Advertising encompasses activities where visual or oral messages are directed to a specific audience. The goal is to inform and persuade them to purchase products or services, or to foster a positive perception of your ideas, brand, or institution. A key distinction of advertising is that the advertiser is always identified, either through a signature or an oral statement. Furthermore, advertising is a commercial transaction, requiring payment to publishers, broadcasters, or other media channels used.
From this definition, effective advertising for a small business means:
- Crafting written or oral messages for specific target customers.
- Influencing the general public to buy your products or services.
- Ensuring your advertising messages clearly identify your business as the advertiser.
- Engaging in a commercial transaction by paying media outlets for their services.
The American Marketing Association's committee on definitions further clarifies advertising as "any paid form of non-personal presentation and promotion of ideas, goods or services by an identified sponsor." This includes using various media such as magazines, newspapers, motion pictures, outdoor displays, direct mail, radio, and television.
Advertising vs. Advertisement: What's the Difference?
While often used interchangeably, "advertising" and "advertisement" refer to different aspects of promotion. An advertisement is simply the message itself—the specific visual or oral content created to promote something. On the other hand, advertising is the entire process. It's the program or series of activities involved in preparing that message and strategically delivering it to the intended audience or market. In advertising, the sponsor is openly identified within the advertisement, and payment is made to the media carrying the message.

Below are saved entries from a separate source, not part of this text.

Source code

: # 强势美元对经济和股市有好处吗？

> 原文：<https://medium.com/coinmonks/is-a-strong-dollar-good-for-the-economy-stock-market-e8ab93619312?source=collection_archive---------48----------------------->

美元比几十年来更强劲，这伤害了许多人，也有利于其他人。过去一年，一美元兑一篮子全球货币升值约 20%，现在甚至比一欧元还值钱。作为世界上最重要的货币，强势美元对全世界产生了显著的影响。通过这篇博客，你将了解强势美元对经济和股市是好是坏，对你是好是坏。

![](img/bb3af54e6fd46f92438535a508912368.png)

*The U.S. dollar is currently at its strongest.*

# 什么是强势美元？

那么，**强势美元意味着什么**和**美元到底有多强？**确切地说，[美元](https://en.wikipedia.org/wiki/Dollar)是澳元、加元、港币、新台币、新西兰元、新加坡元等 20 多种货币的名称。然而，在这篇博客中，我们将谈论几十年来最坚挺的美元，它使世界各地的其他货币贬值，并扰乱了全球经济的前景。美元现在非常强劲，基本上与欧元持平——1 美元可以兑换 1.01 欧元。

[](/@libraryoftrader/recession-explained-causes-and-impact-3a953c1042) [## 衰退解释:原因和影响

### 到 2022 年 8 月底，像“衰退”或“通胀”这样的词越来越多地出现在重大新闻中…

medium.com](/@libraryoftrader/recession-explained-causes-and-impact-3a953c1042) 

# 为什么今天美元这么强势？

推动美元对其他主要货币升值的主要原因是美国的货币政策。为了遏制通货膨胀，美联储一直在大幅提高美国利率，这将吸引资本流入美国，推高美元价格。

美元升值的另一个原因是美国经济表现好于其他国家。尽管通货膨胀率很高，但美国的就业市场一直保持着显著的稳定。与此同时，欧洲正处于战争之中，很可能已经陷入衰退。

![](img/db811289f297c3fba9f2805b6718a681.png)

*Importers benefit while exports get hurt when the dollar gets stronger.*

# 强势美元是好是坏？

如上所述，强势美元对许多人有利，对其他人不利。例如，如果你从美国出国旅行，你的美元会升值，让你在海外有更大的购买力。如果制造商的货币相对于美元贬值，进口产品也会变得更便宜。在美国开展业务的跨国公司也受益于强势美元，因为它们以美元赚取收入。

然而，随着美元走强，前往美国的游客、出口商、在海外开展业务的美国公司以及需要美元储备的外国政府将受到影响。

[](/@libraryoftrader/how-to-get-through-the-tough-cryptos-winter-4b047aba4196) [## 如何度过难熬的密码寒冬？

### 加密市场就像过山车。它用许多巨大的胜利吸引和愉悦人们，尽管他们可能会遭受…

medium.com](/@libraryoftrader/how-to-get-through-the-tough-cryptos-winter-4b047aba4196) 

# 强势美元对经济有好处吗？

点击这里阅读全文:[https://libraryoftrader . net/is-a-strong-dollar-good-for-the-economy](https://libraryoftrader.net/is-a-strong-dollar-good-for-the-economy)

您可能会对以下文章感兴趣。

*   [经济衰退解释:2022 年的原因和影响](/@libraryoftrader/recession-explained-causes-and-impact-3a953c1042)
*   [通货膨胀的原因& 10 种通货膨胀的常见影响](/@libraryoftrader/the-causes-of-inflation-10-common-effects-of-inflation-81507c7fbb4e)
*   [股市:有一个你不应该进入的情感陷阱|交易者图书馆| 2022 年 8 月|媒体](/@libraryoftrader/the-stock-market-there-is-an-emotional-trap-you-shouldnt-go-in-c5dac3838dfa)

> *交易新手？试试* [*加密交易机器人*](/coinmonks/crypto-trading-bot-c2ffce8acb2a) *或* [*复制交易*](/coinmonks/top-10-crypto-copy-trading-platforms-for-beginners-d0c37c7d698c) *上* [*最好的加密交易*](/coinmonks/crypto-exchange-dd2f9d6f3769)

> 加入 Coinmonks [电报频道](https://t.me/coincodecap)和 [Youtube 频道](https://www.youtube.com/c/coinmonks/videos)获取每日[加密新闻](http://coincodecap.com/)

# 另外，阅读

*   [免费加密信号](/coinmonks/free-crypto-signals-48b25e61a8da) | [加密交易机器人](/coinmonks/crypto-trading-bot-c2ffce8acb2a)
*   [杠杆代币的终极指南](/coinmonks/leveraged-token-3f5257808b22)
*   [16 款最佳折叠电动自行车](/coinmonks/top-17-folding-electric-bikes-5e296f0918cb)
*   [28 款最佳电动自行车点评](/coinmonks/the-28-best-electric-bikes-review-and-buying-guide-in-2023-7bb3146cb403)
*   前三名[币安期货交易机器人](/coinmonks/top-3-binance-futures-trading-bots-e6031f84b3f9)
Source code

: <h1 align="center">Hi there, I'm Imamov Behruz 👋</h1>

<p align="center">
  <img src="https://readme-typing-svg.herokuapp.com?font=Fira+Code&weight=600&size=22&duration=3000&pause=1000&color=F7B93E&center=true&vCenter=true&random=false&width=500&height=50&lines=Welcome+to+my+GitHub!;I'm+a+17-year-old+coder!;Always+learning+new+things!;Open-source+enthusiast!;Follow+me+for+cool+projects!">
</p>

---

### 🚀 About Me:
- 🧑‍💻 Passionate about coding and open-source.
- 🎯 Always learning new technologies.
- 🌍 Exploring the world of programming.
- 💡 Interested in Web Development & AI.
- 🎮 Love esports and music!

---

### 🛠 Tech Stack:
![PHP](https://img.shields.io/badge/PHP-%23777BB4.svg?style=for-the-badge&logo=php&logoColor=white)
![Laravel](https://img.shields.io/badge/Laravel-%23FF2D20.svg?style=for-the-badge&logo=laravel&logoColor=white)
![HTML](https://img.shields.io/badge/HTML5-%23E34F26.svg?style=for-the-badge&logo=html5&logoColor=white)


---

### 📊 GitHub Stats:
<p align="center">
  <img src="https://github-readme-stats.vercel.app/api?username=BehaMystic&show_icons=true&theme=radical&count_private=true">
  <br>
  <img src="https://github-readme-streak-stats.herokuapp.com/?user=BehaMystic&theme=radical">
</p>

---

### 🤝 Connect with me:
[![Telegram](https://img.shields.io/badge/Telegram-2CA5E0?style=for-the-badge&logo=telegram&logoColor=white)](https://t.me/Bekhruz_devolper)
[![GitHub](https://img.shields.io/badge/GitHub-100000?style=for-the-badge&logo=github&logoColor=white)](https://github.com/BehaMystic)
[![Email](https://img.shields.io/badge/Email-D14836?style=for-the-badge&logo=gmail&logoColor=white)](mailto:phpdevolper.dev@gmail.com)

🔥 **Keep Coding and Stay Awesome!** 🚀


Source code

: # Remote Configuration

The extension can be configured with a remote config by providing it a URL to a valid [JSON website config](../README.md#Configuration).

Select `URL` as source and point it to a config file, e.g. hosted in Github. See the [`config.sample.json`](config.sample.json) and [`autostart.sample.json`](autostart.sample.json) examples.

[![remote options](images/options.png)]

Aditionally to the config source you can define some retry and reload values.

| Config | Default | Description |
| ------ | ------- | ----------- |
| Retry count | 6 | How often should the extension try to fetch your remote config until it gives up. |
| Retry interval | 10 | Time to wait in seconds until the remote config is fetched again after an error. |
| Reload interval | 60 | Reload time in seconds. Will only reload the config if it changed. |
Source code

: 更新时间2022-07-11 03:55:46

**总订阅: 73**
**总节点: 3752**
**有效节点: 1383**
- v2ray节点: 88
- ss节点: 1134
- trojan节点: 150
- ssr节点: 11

What Are the Key Functions of Advertising?
Advertising serves various functions, which can be broadly categorized into primary and secondary roles:
Primary Functions of Advertising
- To increase product sales by encouraging greater consumption, attracting new buyers, or introducing new uses for a commodity.
- Persuading consumers to purchase products or services.

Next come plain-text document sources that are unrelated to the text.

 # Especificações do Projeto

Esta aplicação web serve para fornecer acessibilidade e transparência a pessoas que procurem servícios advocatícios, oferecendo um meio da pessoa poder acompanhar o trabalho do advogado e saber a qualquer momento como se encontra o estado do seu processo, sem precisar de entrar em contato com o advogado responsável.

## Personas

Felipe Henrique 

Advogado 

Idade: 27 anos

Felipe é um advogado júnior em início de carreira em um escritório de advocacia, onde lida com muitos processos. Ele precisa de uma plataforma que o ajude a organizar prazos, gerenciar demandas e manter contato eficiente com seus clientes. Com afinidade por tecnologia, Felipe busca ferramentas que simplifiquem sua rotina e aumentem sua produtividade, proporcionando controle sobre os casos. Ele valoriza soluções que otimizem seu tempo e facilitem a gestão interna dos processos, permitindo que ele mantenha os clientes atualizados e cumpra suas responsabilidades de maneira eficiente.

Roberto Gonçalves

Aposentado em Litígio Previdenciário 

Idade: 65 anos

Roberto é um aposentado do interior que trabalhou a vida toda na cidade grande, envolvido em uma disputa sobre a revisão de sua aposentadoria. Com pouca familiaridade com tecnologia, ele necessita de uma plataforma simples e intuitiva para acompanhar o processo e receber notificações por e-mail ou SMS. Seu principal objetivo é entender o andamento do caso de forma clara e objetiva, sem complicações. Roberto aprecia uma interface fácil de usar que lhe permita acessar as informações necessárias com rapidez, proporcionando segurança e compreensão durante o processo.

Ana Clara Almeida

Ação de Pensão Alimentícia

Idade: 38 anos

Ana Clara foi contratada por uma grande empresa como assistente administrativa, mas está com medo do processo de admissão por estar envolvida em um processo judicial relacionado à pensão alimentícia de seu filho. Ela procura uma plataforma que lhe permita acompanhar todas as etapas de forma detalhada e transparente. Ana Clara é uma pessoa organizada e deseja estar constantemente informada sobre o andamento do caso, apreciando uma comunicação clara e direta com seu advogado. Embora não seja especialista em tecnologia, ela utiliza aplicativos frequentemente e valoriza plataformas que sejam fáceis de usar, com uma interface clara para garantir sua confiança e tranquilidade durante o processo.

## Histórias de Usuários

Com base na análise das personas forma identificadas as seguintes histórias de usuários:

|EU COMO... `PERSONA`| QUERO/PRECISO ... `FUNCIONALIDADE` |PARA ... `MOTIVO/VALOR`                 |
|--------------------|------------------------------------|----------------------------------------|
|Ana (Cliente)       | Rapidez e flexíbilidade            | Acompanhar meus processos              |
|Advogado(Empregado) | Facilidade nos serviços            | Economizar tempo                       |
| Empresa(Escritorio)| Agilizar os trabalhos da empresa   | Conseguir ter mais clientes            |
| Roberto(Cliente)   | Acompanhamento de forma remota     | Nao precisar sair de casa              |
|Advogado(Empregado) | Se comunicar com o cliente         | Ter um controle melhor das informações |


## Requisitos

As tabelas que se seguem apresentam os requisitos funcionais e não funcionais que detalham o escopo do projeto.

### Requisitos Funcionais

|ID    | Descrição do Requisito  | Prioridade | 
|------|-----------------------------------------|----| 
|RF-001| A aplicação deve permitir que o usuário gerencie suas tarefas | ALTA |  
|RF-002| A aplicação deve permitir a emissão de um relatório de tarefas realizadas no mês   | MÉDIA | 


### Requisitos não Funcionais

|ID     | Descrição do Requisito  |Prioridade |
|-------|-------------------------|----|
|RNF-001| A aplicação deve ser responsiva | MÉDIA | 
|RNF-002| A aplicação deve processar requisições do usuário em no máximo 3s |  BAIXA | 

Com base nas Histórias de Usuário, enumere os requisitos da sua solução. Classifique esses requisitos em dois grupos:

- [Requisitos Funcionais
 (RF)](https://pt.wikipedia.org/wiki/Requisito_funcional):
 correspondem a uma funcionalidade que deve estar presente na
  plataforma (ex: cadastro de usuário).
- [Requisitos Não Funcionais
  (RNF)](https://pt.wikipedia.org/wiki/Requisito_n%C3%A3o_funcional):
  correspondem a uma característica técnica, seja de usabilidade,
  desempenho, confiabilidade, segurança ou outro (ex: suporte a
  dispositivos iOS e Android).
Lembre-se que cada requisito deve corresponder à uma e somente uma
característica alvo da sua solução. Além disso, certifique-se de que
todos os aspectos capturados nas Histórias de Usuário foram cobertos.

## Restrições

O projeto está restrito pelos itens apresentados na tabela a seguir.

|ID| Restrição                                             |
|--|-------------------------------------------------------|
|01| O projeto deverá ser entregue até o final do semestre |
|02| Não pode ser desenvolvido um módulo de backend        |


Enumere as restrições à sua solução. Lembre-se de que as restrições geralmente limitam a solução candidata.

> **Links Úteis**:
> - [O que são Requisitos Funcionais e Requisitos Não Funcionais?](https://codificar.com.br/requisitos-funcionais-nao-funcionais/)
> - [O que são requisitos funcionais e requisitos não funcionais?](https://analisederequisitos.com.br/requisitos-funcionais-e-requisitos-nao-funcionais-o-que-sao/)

- Supporting dealers in selling advertised products.
- Increasing per-capita use of a product through consistent repetition of its message.
- Enhancing the receptiveness to new products or models when the producer has an established reputation for quality, built through advertising.

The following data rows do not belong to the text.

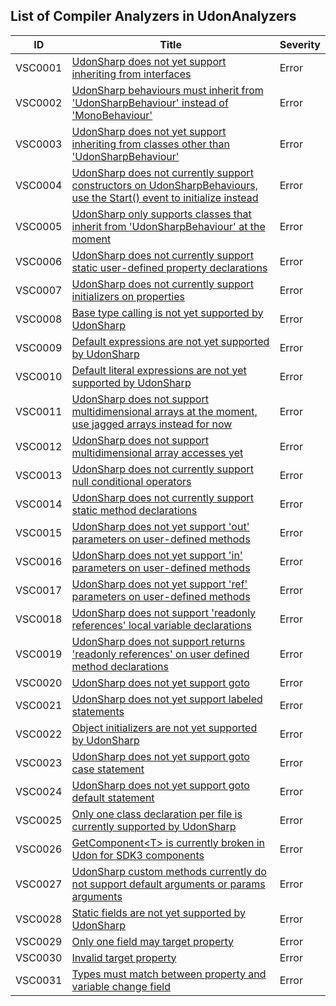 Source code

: ## List of Compiler Analyzers in UdonAnalyzers

| ID      | Title                                                                                                                                   | Severity | 
| ------- | --------------------------------------------------------------------------------------------------------------------------------------- | -------- | 
| VSC0001 | [UdonSharp does not yet support inheriting from interfaces](./VSC0001.md)                                                               | Error    | 
| VSC0002 | [UdonSharp behaviours must inherit from 'UdonSharpBehaviour' instead of 'MonoBehaviour'](./VSC0002.md)                                  | Error    | 
| VSC0003 | [UdonSharp does not yet support inheriting from classes other than 'UdonSharpBehaviour'](./VSC0003.md)                                  | Error    | 
| VSC0004 | [UdonSharp does not currently support constructors on UdonSharpBehaviours, use the Start\(\) event to initialize instead](./VSC0004.md) | Error    | 
| VSC0005 | [UdonSharp only supports classes that inherit from 'UdonSharpBehaviour' at the moment](./VSC0005.md)                                    | Error    | 
| VSC0006 | [UdonSharp does not currently support static user\-defined property declarations](./VSC0006.md)                                         | Error    | 
| VSC0007 | [UdonSharp does not currently support initializers on properties](./VSC0007.md)                                                         | Error    | 
| VSC0008 | [Base type calling is not yet supported by UdonSharp](./VSC0008.md)                                                                     | Error    | 
| VSC0009 | [Default expressions are not yet supported by UdonSharp](./VSC0009.md)                                                                  | Error    | 
| VSC0010 | [Default literal expressions are not yet supported by UdonSharp](./VSC0010.md)                                                          | Error    | 
| VSC0011 | [UdonSharp does not support multidimensional arrays at the moment, use jagged arrays instead for now](./VSC0011.md)                     | Error    | 
| VSC0012 | [UdonSharp does not support multidimensional array accesses yet](./VSC0012.md)                                                          | Error    | 
| VSC0013 | [UdonSharp does not currently support null conditional operators](./VSC0013.md)                                                         | Error    | 
| VSC0014 | [UdonSharp does not currently support static method declarations](./VSC0014.md)                                                         | Error    | 
| VSC0015 | [UdonSharp does not yet support 'out' parameters on user\-defined methods](./VSC0015.md)                                                | Error    | 
| VSC0016 | [UdonSharp does not yet support 'in' parameters on user\-defined methods](./VSC0016.md)                                                 | Error    | 
| VSC0017 | [UdonSharp does not yet support 'ref' parameters on user\-defined methods](./VSC0017.md)                                                | Error    | 
| VSC0018 | [UdonSharp does not support 'readonly references' local variable declarations](./VSC0018.md)                                            | Error    | 
| VSC0019 | [UdonSharp does not support returns 'readonly references' on user defined method declarations](./VSC0019.md)                            | Error    | 
| VSC0020 | [UdonSharp does not yet support goto](./VSC0020.md)                                                                                     | Error    | 
| VSC0021 | [UdonSharp does not yet support labeled statements](./VSC0021.md)                                                                       | Error    | 
| VSC0022 | [Object initializers are not yet supported by UdonSharp](./VSC0022.md)                                                                  | Error    | 
| VSC0023 | [UdonSharp does not yet support goto case statement](./VSC0023.md)                                                                      | Error    | 
| VSC0024 | [UdonSharp does not yet support goto default statement](./VSC0024.md)                                                                   | Error    | 
| VSC0025 | [Only one class declaration per file is currently supported by UdonSharp](./VSC0025.md)                                                 | Error    | 
| VSC0026 | [GetComponent&lt;T&gt; is currently broken in Udon for SDK3 components](./VSC0026.md)                                                   | Error    | 
| VSC0027 | [UdonSharp custom methods currently do not support default arguments or params arguments](./VSC0027.md)                                 | Error    | 
| VSC0028 | [Static fields are not yet supported by UdonSharp](./VSC0028.md)                                                                        | Error    | 
| VSC0029 | [Only one field may target property](./VSC0029.md)                                                                                      | Error    | 
| VSC0030 | [Invalid target property](./VSC0030.md)                                                                                                 | Error    | 
| VSC0031 | [Types must match between property and variable change field](./VSC0031.md)                                                             | Error    | 


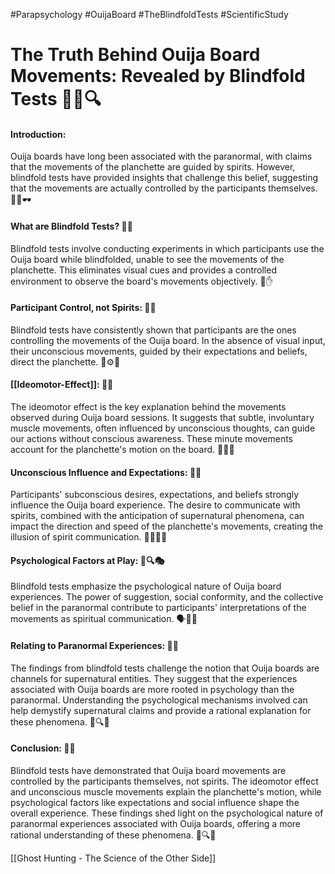 #Parapsychology #OuijaBoard #TheBlindfoldTests #ScientificStudy 
# The Truth Behind Ouija Board Movements: Revealed by Blindfold Tests 👀👻🔍

#### Introduction:

Ouija boards have long been associated with the paranormal, with claims that the movements of the planchette are guided by spirits. However, blindfold tests have provided insights that challenge this belief, suggesting that the movements are actually controlled by the participants themselves. 🚫👻🕶️

#### What are Blindfold Tests? 🙈🧪

Blindfold tests involve conducting experiments in which participants use the Ouija board while blindfolded, unable to see the movements of the planchette. This eliminates visual cues and provides a controlled environment to observe the board's movements objectively. 🔬✋

#### Participant Control, not Spirits: 👥💭

Blindfold tests have consistently shown that participants are the ones controlling the movements of the Ouija board. In the absence of visual input, their unconscious movements, guided by their expectations and beliefs, direct the planchette. 👤⚙️🔀

#### [[Ideomotor-Effect]]: 🤔💡

The ideomotor effect is the key explanation behind the movements observed during Ouija board sessions. It suggests that subtle, involuntary muscle movements, often influenced by unconscious thoughts, can guide our actions without conscious awareness. These minute movements account for the planchette's motion on the board. 💪📐🔀

#### Unconscious Influence and Expectations: 🧠💭

Participants' subconscious desires, expectations, and beliefs strongly influence the Ouija board experience. The desire to communicate with spirits, combined with the anticipation of supernatural phenomena, can impact the direction and speed of the planchette's movements, creating the illusion of spirit communication. 💫🤷‍♀️💭

#### Psychological Factors at Play: 🧠🔍🎭

Blindfold tests emphasize the psychological nature of Ouija board experiences. The power of suggestion, social conformity, and the collective belief in the paranormal contribute to participants' interpretations of the movements as spiritual communication. 🗣️👥🤝

#### Relating to Paranormal Experiences: 👻🔀

The findings from blindfold tests challenge the notion that Ouija boards are channels for supernatural entities. They suggest that the experiences associated with Ouija boards are more rooted in psychology than the paranormal. Understanding the psychological mechanisms involved can help demystify supernatural claims and provide a rational explanation for these phenomena. 🧠🔍🔮

#### Conclusion: 🎯🔚

Blindfold tests have demonstrated that Ouija board movements are controlled by the participants themselves, not spirits. The ideomotor effect and unconscious muscle movements explain the planchette's motion, while psychological factors like expectations and social influence shape the overall experience. These findings shed light on the psychological nature of paranormal experiences associated with Ouija boards, offering a more rational understanding of these phenomena. 🤔🔍✨


[[Ghost Hunting - The Science of the Other Side]]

- Creating a form of insurance or stability for the manufacturer's business.
- Increasing buyer dependability on well-advertised goods due to perceived quality.
- Helping to eliminate or reduce essential market fluctuations.
- Building brand image and fostering brand loyalty among consumers.
- Raising the public's standard of living by inspiring the desire to purchase better and higher-quality items.
Secondary Functions of Advertising
- Encouraging salespeople and providing them moral support when dealing with difficult customers.
- Furnishing necessary information about the product to salespeople, dealers, and customers, with the printed word often serving as the manufacturer's guarantee.
- Creating a sense of pride and public recognition among executives and administrative staff within the company.
- Providing a feeling of job security and potential for promotion among company workers due to the steady work and prosperity associated with well-advertised goods.
- Helping the company attract and secure better employees, including executives, salespeople, and general workers.
Ultimately, these functions benefit producers, salespeople, dealers, and consumers alike.
What Are Common Advertising Media for Small Businesses?
Choosing the right advertising medium is essential for reaching your target audience effectively. Here are some common options:
Press Advertising
Press advertising is a primary medium, encompassing a variety of publications like newspapers, weekly and monthly magazines, trade journals, and periodicals. When selecting press media, advertisers compare publications based on circulation numbers, regional sales, reader demographics (sex, age, income), and advertising rates per column-centimeter.
Newspapers
Newspapers with large circulations are popular for many types of products. Careful selection is necessary, considering circulation, reader demographics, and cost. Newspapers can be:
- Daily: Read by many people daily, but advertisements have a short lifespan.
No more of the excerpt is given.